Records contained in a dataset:
=== Begin Enclosure ===

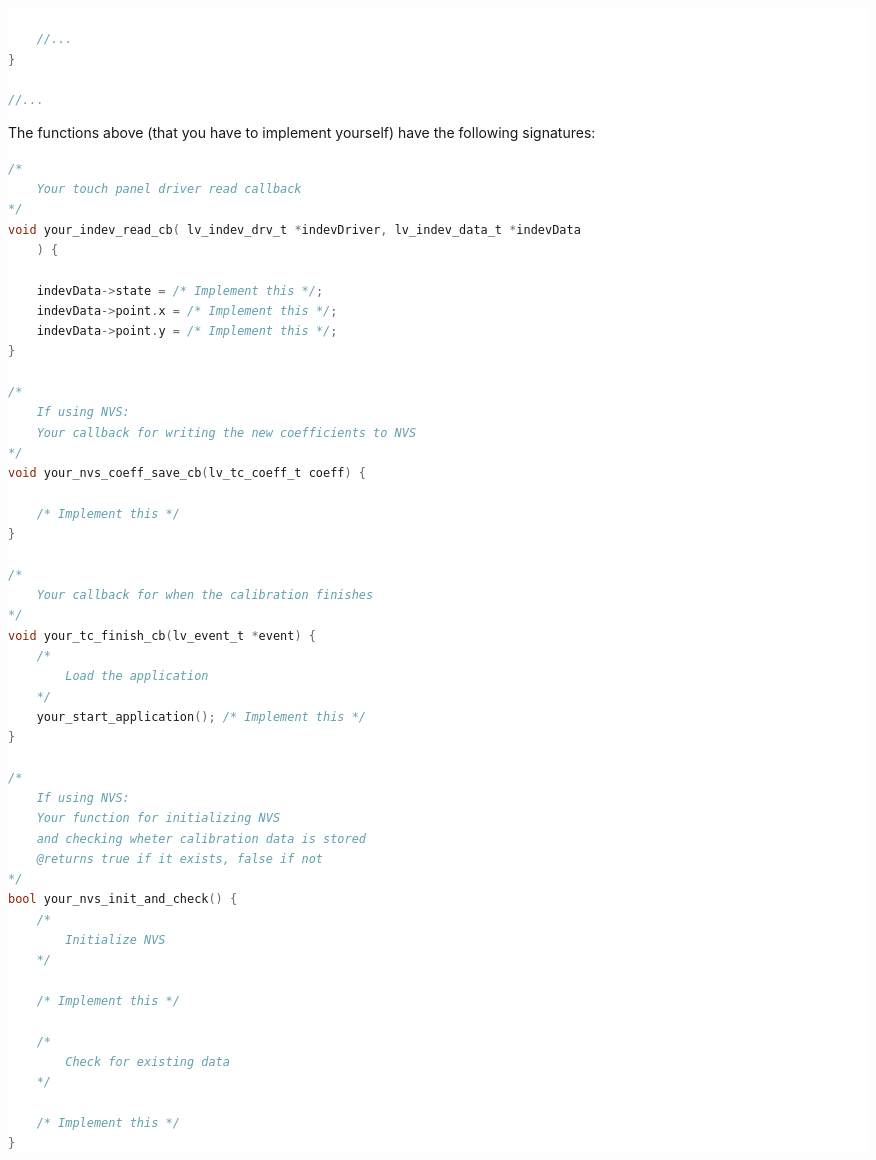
 ```c

    //...
}

//...
```

The functions above (that you have to implement yourself) have the following signatures:
```c
/*
    Your touch panel driver read callback
*/
void your_indev_read_cb( lv_indev_drv_t *indevDriver, lv_indev_data_t *indevData
    ) {
    
    indevData->state = /* Implement this */;
    indevData->point.x = /* Implement this */;
    indevData->point.y = /* Implement this */;
}

/*
    If using NVS:
    Your callback for writing the new coefficients to NVS
*/
void your_nvs_coeff_save_cb(lv_tc_coeff_t coeff) {

    /* Implement this */
}

/*
    Your callback for when the calibration finishes
*/
void your_tc_finish_cb(lv_event_t *event) {
    /*
        Load the application
    */
    your_start_application(); /* Implement this */
}

/*
    If using NVS:
    Your function for initializing NVS
    and checking wheter calibration data is stored
    @returns true if it exists, false if not
*/
bool your_nvs_init_and_check() {
    /*
        Initialize NVS
    */

    /* Implement this */

    /*
        Check for existing data
    */

    /* Implement this */
}
```
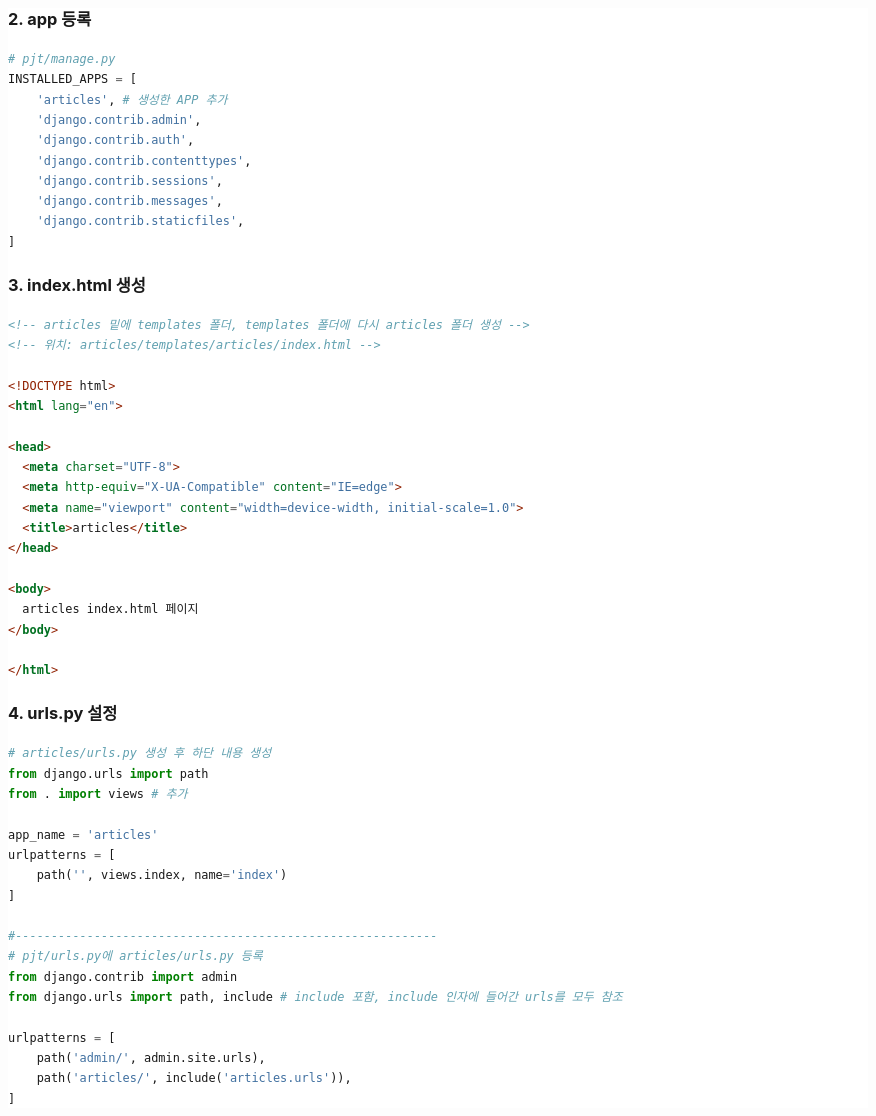 

### 2. app 등록

```python
# pjt/manage.py
INSTALLED_APPS = [
    'articles', # 생성한 APP 추가
    'django.contrib.admin',
    'django.contrib.auth',
    'django.contrib.contenttypes',
    'django.contrib.sessions',
    'django.contrib.messages',
    'django.contrib.staticfiles',
]
```



### 3. index.html 생성

```html
<!-- articles 밑에 templates 폴더, templates 폴더에 다시 articles 폴더 생성 -->
<!-- 위치: articles/templates/articles/index.html -->

<!DOCTYPE html>
<html lang="en">

<head>
  <meta charset="UTF-8">
  <meta http-equiv="X-UA-Compatible" content="IE=edge">
  <meta name="viewport" content="width=device-width, initial-scale=1.0">
  <title>articles</title>
</head>

<body>
  articles index.html 페이지
</body>

</html>
```



### 4. urls.py 설정

```python
# articles/urls.py 생성 후 하단 내용 생성
from django.urls import path
from . import views # 추가

app_name = 'articles'
urlpatterns = [
  	path('', views.index, name='index')
]

#-----------------------------------------------------------
# pjt/urls.py에 articles/urls.py 등록
from django.contrib import admin
from django.urls import path, include # include 포함, include 인자에 들어간 urls를 모두 참조

urlpatterns = [
    path('admin/', admin.site.urls),
    path('articles/', include('articles.urls')),
]
```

=== End Enclosure ===

» WHAT THE TASK ASKS
Compute the number of lines above that contain the string "templates". Reply with that value only.

» RESPONSE TO THIS EXERCISE
2